What this task involves: Restate all the entries exactly as they appear, apart from the pictures.

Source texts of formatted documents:

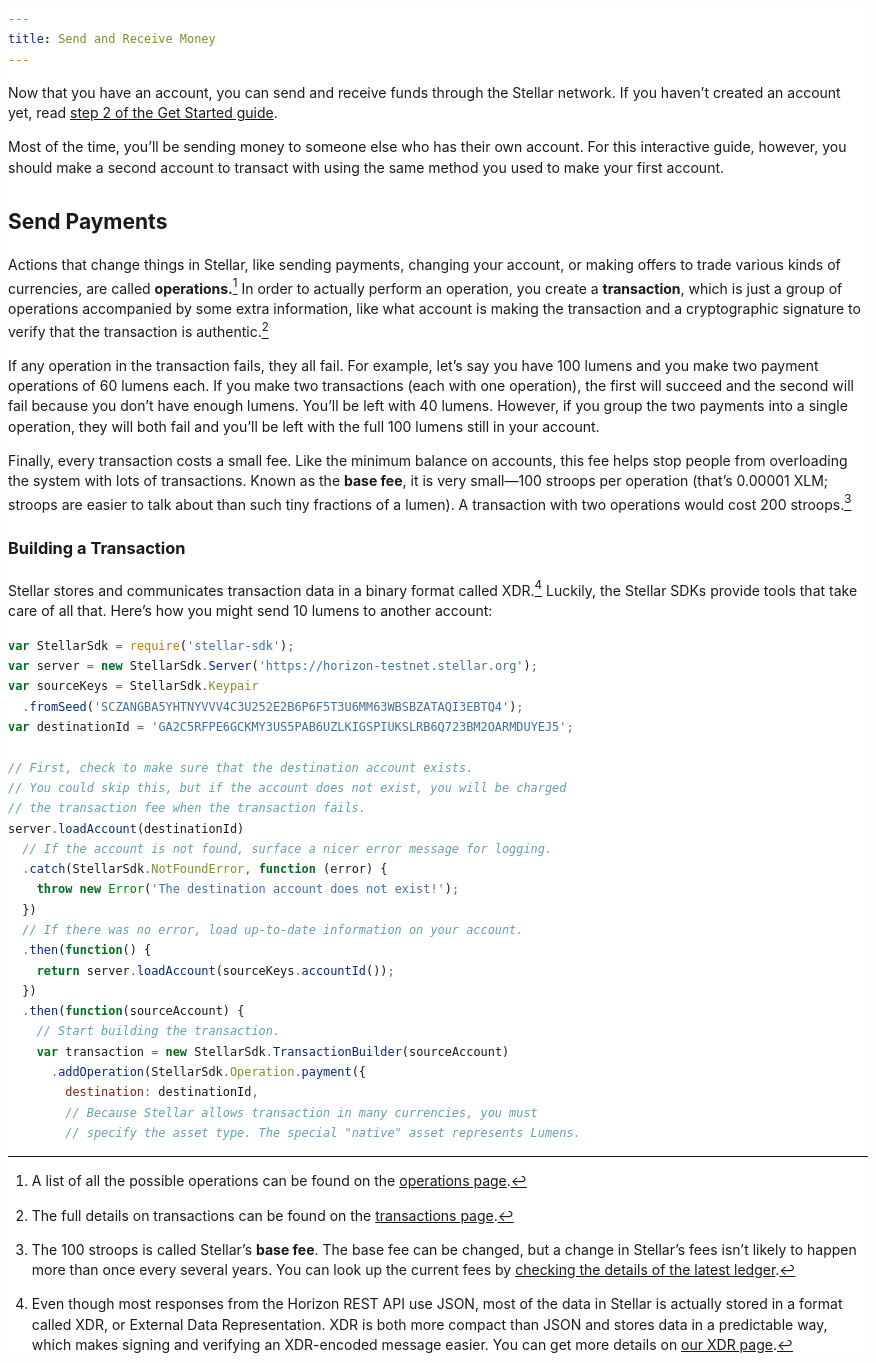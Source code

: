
 ```yaml
---
title: Send and Receive Money
---
```


Now that you have an account, you can send and receive funds through the Stellar network. If you haven’t created an account yet, read [step 2 of the Get Started guide](./create-account.md).

Most of the time, you’ll be sending money to someone else who has their own account. For this interactive guide, however, you should make a second account to transact with using the same method you used to make your first account.

## Send Payments

Actions that change things in Stellar, like sending payments, changing your account, or making offers to trade various kinds of currencies, are called **operations.**[^1] In order to actually perform an operation, you create a **transaction**, which is just a group of operations accompanied by some extra information, like what account is making the transaction and a cryptographic signature to verify that the transaction is authentic.[^2]

If any operation in the transaction fails, they all fail. For example, let’s say you have 100 lumens and you make two payment operations of 60 lumens each. If you make two transactions (each with one operation), the first will succeed and the second will fail because you don’t have enough lumens. You’ll be left with 40 lumens. However, if you group the two payments into a single operation, they will both fail and you’ll be left with the full 100 lumens still in your account. 

Finally, every transaction costs a small fee. Like the minimum balance on accounts, this fee helps stop people from overloading the system with lots of transactions. Known as the **base fee**, it is very small—100 stroops per operation (that’s 0.00001 XLM; stroops are easier to talk about than such tiny fractions of a lumen). A transaction with two operations would cost 200 stroops.[^3]

### Building a Transaction

Stellar stores and communicates transaction data in a binary format called XDR.[^4] Luckily, the Stellar SDKs provide tools that take care of all that. Here’s how you might send 10 lumens to another account:

<code-example name="Submitting a Transaction">

```js
var StellarSdk = require('stellar-sdk');
var server = new StellarSdk.Server('https://horizon-testnet.stellar.org');
var sourceKeys = StellarSdk.Keypair
  .fromSeed('SCZANGBA5YHTNYVVV4C3U252E2B6P6F5T3U6MM63WBSBZATAQI3EBTQ4');
var destinationId = 'GA2C5RFPE6GCKMY3US5PAB6UZLKIGSPIUKSLRB6Q723BM2OARMDUYEJ5';

// First, check to make sure that the destination account exists.
// You could skip this, but if the account does not exist, you will be charged
// the transaction fee when the transaction fails.
server.loadAccount(destinationId)
  // If the account is not found, surface a nicer error message for logging.
  .catch(StellarSdk.NotFoundError, function (error) {
    throw new Error('The destination account does not exist!');
  })
  // If there was no error, load up-to-date information on your account.
  .then(function() {
    return server.loadAccount(sourceKeys.accountId());
  })
  .then(function(sourceAccount) {
    // Start building the transaction.
    var transaction = new StellarSdk.TransactionBuilder(sourceAccount)
      .addOperation(StellarSdk.Operation.payment({
        destination: destinationId,
        // Because Stellar allows transaction in many currencies, you must
        // specify the asset type. The special "native" asset represents Lumens.
```

[^1]: A list of all the possible operations can be found on the [operations page](../concepts/operations.md).
[^2]: The full details on transactions can be found on the [transactions page](../concepts/transactions.md).
[^3]: The 100 stroops is called Stellar’s **base fee**. The base fee can be changed, but a change in Stellar’s fees isn’t likely to happen more than once every several years. You can look up the current fees by [checking the details of the latest ledger](../../horizon/reference/ledgers-single.md).
[^4]: Even though most responses from the Horizon REST API use JSON, most of the data in Stellar is actually stored in a format called XDR, or External Data Representation. XDR is both more compact than JSON and stores data in a predictable way, which makes signing and verifying an XDR-encoded message easier. You can get more details on [our XDR page](../concepts/xdr.md).
[^5]: In situations where you need to perform a high number of transactions in a short period of time (for example, a bank might perform transactions on behalf of many customers using one Stellar account), you can create several Stellar accounts that work simultaneously. Read more about this in [the guide to channels](../channels.md).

Task answer:
Source code

:
 ```yaml
---
title: Send and Receive Money
---
```


Now that you have an account, you can send and receive funds through the Stellar network. If you haven’t created an account yet, read [step 2 of the Get Started guide](./create-account.md).

Most of the time, you’ll be sending money to someone else who has their own account. For this interactive guide, however, you should make a second account to transact with using the same method you used to make your first account.

## Send Payments

Actions that change things in Stellar, like sending payments, changing your account, or making offers to trade various kinds of currencies, are called **operations.**[^1] In order to actually perform an operation, you create a **transaction**, which is just a group of operations accompanied by some extra information, like what account is making the transaction and a cryptographic signature to verify that the transaction is authentic.[^2]

If any operation in the transaction fails, they all fail. For example, let’s say you have 100 lumens and you make two payment operations of 60 lumens each. If you make two transactions (each with one operation), the first will succeed and the second will fail because you don’t have enough lumens. You’ll be left with 40 lumens. However, if you group the two payments into a single operation, they will both fail and you’ll be left with the full 100 lumens still in your account. 

Finally, every transaction costs a small fee. Like the minimum balance on accounts, this fee helps stop people from overloading the system with lots of transactions. Known as the **base fee**, it is very small—100 stroops per operation (that’s 0.00001 XLM; stroops are easier to talk about than such tiny fractions of a lumen). A transaction with two operations would cost 200 stroops.[^3]

### Building a Transaction

Stellar stores and communicates transaction data in a binary format called XDR.[^4] Luckily, the Stellar SDKs provide tools that take care of all that. Here’s how you might send 10 lumens to another account:

<code-example name="Submitting a Transaction">

```js
var StellarSdk = require('stellar-sdk');
var server = new StellarSdk.Server('https://horizon-testnet.stellar.org');
var sourceKeys = StellarSdk.Keypair
  .fromSeed('SCZANGBA5YHTNYVVV4C3U252E2B6P6F5T3U6MM63WBSBZATAQI3EBTQ4');
var destinationId = 'GA2C5RFPE6GCKMY3US5PAB6UZLKIGSPIUKSLRB6Q723BM2OARMDUYEJ5';

// First, check to make sure that the destination account exists.
// You could skip this, but if the account does not exist, you will be charged
// the transaction fee when the transaction fails.
server.loadAccount(destinationId)
  // If the account is not found, surface a nicer error message for logging.
  .catch(StellarSdk.NotFoundError, function (error) {
    throw new Error('The destination account does not exist!');
  })
  // If there was no error, load up-to-date information on your account.
  .then(function() {
    return server.loadAccount(sourceKeys.accountId());
  })
  .then(function(sourceAccount) {
    // Start building the transaction.
    var transaction = new StellarSdk.TransactionBuilder(sourceAccount)
      .addOperation(StellarSdk.Operation.payment({
        destination: destinationId,
        // Because Stellar allows transaction in many currencies, you must
        // specify the asset type. The special "native" asset represents Lumens.
```

[^1]: A list of all the possible operations can be found on the [operations page](../concepts/operations.md).
[^2]: The full details on transactions can be found on the [transactions page](../concepts/transactions.md).
[^3]: The 100 stroops is called Stellar’s **base fee**. The base fee can be changed, but a change in Stellar’s fees isn’t likely to happen more than once every several years. You can look up the current fees by [checking the details of the latest ledger](../../horizon/reference/ledgers-single.md).
[^4]: Even though most responses from the Horizon REST API use JSON, most of the data in Stellar is actually stored in a format called XDR, or External Data Representation. XDR is both more compact than JSON and stores data in a predictable way, which makes signing and verifying an XDR-encoded message easier. You can get more details on [our XDR page](../concepts/xdr.md).
[^5]: In situations where you need to perform a high number of transactions in a short period of time (for example, a bank might perform transactions on behalf of many customers using one Stellar account), you can create several Stellar accounts that work simultaneously. Read more about this in [the guide to channels](../channels.md).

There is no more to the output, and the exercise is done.